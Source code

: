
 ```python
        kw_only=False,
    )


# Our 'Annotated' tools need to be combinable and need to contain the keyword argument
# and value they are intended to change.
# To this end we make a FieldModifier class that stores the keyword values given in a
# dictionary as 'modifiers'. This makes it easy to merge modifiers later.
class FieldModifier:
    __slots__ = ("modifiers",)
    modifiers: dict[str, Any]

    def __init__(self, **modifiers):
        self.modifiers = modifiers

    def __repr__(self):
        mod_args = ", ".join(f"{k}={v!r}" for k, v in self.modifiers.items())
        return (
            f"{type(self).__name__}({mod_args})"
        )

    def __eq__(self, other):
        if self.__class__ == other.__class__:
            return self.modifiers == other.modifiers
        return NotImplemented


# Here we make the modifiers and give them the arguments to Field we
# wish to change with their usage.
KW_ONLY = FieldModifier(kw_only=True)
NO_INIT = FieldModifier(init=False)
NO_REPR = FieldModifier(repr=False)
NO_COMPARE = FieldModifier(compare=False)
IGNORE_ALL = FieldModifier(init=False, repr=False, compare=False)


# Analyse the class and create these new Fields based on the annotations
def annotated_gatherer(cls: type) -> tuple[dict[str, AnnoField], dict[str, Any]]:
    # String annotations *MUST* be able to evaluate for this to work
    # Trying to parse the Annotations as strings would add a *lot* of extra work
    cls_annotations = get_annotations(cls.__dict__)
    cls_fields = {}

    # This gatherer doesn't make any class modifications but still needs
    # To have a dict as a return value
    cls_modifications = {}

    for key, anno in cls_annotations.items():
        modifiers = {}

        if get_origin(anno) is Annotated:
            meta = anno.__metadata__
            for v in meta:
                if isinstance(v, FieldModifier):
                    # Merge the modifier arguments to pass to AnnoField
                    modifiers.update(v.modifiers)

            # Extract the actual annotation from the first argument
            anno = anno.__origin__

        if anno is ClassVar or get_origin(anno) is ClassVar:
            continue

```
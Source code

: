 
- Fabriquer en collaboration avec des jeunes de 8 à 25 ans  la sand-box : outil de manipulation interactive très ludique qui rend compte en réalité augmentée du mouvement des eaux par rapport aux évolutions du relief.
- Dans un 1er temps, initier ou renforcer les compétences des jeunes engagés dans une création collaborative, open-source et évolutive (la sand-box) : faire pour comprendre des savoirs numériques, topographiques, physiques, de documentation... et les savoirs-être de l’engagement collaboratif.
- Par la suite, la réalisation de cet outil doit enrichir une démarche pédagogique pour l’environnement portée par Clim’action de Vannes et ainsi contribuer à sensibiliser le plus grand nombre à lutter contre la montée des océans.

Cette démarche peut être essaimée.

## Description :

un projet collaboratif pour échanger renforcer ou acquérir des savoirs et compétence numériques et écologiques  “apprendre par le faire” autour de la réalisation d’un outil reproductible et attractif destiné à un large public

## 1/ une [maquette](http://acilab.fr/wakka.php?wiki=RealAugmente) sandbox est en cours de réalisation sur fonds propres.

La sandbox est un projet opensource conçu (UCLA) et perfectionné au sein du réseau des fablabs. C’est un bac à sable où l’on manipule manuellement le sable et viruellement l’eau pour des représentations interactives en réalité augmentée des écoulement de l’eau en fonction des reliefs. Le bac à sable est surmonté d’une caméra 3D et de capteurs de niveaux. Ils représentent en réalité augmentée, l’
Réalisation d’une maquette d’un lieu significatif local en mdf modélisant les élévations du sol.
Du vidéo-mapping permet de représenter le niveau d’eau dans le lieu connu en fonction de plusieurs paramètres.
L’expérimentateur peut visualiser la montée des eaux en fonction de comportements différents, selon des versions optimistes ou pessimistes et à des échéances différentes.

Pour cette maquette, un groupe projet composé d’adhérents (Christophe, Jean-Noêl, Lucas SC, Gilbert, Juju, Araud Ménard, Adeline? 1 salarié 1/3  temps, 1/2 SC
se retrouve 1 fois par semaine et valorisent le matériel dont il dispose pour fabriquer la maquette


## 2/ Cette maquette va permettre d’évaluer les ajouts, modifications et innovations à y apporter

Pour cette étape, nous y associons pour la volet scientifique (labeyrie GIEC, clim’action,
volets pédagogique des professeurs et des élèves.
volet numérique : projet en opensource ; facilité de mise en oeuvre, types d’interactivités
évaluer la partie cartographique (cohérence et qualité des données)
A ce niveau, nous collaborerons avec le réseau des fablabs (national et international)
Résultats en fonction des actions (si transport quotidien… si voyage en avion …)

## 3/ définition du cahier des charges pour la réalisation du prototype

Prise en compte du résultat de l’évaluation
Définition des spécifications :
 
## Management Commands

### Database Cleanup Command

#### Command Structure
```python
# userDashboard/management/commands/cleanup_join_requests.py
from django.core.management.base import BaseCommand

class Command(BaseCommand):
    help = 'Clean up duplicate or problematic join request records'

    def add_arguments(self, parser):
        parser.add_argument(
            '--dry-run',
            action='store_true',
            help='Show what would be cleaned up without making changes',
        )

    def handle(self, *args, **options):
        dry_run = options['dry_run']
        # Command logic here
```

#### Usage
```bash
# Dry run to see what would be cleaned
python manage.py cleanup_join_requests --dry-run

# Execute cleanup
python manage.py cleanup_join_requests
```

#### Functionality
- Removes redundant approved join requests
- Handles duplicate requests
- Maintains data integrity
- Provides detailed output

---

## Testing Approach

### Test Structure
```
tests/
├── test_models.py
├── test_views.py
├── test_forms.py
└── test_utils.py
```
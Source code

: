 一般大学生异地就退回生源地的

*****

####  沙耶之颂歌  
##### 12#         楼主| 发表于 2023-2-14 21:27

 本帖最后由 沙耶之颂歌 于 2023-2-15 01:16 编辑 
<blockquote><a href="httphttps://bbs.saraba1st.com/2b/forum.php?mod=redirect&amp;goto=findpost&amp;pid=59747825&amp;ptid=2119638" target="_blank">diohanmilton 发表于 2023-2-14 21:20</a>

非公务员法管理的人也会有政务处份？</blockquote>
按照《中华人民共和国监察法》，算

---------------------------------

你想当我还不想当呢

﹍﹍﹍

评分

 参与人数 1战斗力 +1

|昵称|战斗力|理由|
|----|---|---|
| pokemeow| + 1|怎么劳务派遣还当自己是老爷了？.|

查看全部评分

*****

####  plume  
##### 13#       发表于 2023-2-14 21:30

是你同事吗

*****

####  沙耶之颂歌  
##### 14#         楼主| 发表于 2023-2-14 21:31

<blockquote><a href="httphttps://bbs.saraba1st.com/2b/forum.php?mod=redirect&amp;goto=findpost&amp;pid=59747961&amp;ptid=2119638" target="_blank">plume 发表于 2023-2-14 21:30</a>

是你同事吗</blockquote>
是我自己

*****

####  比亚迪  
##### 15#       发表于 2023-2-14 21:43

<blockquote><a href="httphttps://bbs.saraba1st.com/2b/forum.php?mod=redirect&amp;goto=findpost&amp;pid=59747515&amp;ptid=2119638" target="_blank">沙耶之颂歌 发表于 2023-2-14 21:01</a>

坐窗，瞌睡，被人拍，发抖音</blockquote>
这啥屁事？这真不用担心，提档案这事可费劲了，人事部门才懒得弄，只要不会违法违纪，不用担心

__ABOUT THIS EXERCISE__
Nothing should be returned except the lines from the one holding "发表于 2023-2-14 21:43" through the final line of the listing, exactly as they appear.

__SOLUTION__
##### 15#       发表于 2023-2-14 21:43

<blockquote><a href="httphttps://bbs.saraba1st.com/2b/forum.php?mod=redirect&amp;goto=findpost&amp;pid=59747515&amp;ptid=2119638" target="_blank">沙耶之颂歌 发表于 2023-2-14 21:01</a>

坐窗，瞌睡，被人拍，发抖音</blockquote>
这啥屁事？这真不用担心，提档案这事可费劲了，人事部门才懒得弄，只要不会违法违纪，不用担心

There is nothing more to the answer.